Carl Lessard (Ph. D.) et son équipe, qui partagent des locaux avec le Collège de médecine vétérinaire de l'Ouest à l'Université de la Saskatchewan, reçoivent les scrotums d'animaux récemment morts.

« Le Programme canadien des ressources génétiques animales (PCRGA) d'Agriculture et Agroalimentaire Canada a mis au point un procédé pour récupérer les spermatozoïdes se trouvant dans l'épididyme (l'organe reproducteur sur le bord supérieur du testicule) d'animaux morts ou castrés », explique Carl Lessard, chercheur principal du PCRGA. « Si le tissu gonadique est emballé correctement pour le transport, le sperme peut avoir une bonne motilité jusqu'à 48 heures après la castration ou la mort de l'animal, ce qui signifie que nous pouvons conserver ce matériel viable dans notre banque de gènes. »

Protéger la biodiversité

Le PCRGA a été créé pour préserver la biodiversité des animaux d'élevage du Canada. Au fil du temps, le secteur agricole s'est consolidé et s'est concentré sur la préservation des animaux les plus productifs, comme les chèvres qui produisent le plus de lait ou les bovins qui engraissent le plus rapidement. Toutefois, cela signifie que seules quelques races sont élevées à grande échelle et que les animaux reproducteurs sont choisis parce qu'ils possèdent les caractéristiques désirées, ce qui augmente le taux de consanguinité. Et si la diversité génétique se perdait?
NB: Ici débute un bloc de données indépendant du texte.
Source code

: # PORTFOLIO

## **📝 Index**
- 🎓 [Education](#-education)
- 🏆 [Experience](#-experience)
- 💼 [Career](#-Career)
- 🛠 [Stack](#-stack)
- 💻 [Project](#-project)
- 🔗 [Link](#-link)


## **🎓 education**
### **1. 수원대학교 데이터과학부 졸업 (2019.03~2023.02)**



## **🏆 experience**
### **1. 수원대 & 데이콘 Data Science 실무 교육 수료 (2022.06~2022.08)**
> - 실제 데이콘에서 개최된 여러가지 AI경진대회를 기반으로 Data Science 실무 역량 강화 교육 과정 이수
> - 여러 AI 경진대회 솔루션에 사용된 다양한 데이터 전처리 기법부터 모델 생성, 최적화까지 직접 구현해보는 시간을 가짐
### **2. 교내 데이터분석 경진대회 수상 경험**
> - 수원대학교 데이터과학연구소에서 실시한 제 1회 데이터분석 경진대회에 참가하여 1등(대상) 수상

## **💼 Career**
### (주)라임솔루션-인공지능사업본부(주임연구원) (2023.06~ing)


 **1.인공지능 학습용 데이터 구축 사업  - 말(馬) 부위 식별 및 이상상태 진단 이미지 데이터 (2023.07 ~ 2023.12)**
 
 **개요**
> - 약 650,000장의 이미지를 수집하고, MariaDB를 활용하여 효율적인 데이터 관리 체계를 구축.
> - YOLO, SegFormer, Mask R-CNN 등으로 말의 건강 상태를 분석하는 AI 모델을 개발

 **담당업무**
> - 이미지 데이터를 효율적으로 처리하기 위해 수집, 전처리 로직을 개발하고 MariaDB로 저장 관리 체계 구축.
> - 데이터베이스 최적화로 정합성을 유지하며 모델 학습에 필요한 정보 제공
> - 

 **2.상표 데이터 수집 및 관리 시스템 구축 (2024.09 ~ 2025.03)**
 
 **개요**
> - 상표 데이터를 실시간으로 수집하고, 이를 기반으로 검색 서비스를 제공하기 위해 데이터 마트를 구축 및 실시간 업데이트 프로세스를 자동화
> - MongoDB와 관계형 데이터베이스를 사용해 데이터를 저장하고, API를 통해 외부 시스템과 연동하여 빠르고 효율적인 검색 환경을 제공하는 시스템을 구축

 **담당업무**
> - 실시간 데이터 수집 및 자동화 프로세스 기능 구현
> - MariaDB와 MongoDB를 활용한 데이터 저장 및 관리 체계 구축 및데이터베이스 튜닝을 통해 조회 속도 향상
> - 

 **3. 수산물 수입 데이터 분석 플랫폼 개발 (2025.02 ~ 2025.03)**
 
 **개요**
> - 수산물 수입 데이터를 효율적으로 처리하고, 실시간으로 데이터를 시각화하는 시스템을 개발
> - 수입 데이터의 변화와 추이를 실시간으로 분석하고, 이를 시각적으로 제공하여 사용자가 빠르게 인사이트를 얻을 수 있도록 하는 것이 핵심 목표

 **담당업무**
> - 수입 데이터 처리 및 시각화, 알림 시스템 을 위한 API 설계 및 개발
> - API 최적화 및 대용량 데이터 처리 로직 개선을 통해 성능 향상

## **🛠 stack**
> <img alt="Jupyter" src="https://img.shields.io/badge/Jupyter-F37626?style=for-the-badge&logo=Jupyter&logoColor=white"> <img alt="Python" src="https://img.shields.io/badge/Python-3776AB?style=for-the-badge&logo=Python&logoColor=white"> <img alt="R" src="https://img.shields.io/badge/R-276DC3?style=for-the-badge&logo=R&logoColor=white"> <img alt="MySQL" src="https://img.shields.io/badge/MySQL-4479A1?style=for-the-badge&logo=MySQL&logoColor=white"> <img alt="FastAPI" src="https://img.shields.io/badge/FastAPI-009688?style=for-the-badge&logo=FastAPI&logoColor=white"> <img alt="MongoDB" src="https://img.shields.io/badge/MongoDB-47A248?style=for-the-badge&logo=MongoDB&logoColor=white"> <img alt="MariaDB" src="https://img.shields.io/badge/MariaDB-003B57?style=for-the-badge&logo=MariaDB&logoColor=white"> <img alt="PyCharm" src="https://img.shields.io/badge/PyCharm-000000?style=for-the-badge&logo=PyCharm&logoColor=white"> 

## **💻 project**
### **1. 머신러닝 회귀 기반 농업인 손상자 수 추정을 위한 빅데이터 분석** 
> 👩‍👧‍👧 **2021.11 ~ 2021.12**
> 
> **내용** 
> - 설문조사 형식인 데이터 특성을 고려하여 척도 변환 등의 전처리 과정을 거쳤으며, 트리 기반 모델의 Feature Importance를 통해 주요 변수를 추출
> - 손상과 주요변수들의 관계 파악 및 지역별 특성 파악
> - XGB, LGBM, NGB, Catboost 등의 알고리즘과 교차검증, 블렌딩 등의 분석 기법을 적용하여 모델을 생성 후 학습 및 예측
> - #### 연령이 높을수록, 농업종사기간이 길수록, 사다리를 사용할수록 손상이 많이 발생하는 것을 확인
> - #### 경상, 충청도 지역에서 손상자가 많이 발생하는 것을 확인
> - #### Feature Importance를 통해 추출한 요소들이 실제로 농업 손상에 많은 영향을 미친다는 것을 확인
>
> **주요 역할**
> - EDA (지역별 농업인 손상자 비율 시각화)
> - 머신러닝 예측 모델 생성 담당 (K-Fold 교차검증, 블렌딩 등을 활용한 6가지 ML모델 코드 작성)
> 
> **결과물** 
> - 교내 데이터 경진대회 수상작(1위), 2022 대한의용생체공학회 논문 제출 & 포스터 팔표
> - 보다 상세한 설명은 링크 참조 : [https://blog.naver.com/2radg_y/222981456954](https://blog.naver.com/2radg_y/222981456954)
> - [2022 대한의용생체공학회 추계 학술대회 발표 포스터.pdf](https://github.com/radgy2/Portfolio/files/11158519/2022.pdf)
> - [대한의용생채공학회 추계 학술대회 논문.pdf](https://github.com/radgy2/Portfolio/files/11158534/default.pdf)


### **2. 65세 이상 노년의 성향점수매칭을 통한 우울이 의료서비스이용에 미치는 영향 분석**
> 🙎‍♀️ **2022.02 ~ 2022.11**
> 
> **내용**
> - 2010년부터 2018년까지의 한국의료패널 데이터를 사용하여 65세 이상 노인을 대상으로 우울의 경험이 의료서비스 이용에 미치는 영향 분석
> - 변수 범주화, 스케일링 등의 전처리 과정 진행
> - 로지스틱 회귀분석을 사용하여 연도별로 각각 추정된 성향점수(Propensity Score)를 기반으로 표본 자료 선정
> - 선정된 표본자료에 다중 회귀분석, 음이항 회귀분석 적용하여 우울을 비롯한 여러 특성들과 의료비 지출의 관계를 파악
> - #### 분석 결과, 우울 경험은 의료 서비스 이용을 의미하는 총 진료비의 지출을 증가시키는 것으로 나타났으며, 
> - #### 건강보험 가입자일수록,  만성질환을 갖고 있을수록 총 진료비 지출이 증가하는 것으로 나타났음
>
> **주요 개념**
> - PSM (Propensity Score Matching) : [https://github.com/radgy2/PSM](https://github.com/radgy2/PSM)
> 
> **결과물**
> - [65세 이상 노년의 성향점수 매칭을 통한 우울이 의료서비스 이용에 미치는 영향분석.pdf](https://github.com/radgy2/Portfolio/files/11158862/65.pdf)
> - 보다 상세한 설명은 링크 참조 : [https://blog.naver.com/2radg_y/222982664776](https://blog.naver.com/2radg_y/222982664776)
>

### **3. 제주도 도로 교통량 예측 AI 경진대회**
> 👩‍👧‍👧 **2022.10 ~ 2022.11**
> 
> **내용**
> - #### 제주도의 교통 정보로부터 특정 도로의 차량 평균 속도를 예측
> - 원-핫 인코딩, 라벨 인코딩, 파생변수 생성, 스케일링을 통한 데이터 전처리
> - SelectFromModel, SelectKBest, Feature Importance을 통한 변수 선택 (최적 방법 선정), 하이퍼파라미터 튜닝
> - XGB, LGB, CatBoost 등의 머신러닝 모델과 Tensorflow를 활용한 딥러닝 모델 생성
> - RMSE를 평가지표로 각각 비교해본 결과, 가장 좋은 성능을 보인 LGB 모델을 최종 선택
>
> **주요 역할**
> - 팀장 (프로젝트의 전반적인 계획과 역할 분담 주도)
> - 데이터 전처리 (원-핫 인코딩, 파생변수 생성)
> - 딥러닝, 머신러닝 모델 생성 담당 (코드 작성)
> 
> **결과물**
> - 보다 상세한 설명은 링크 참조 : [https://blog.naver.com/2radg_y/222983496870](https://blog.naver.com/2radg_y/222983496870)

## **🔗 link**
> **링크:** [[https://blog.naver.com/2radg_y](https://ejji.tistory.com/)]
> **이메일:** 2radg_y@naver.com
Une perte de diversité génétique est une menace réelle à la production future, car, sans elle, les éleveurs disposent d'une moins grande variation naturelle. Par exemple, en voulant produire la chèvre laitière idéale, on perd souvent d'autres caractéristiques (animaux de tailles variées, capacité de se développer dans des conditions chaudes ou résistance aux maladies), des caractéristiques qui pourraient être très importantes pour les besoins futurs. C'est là que l'équipe de Carl Lessard et d'autres intervenants qui souhaitent préserver la biodiversité entrent en scène.

L'équipe travaille en étroite collaboration avec l'industrie, plus particulièrement les associations d'éleveurs de races rares et les passionnés de races patrimoniales, pour préserver du matériel génétique qui pourra être utilisé à l'avenir. Cependant, le processus de conservation du matériel génétique viable d'animaux ou d'oiseaux est ardu.

« Vous élevez des chèvres de race patrimoniale dans le Nord du Québec ou des bovins de race rare en Colombie-Britannique, et un de vos animaux meurt ou est castré. Si vous ne pouvez pas conserver le matériel génétique de l'animal vous-même, vous pouvez nous l'envoyer même si nous sommes situés à Saskatoon. Nous ne pouvons toutefois pas recevoir inopinément des colis ou des dons anonymes, nous vous demandons de communiquer d'abord avec nous. C'est avec plaisir que nous expliquons le processus d'expédition à toute personne intéressée. »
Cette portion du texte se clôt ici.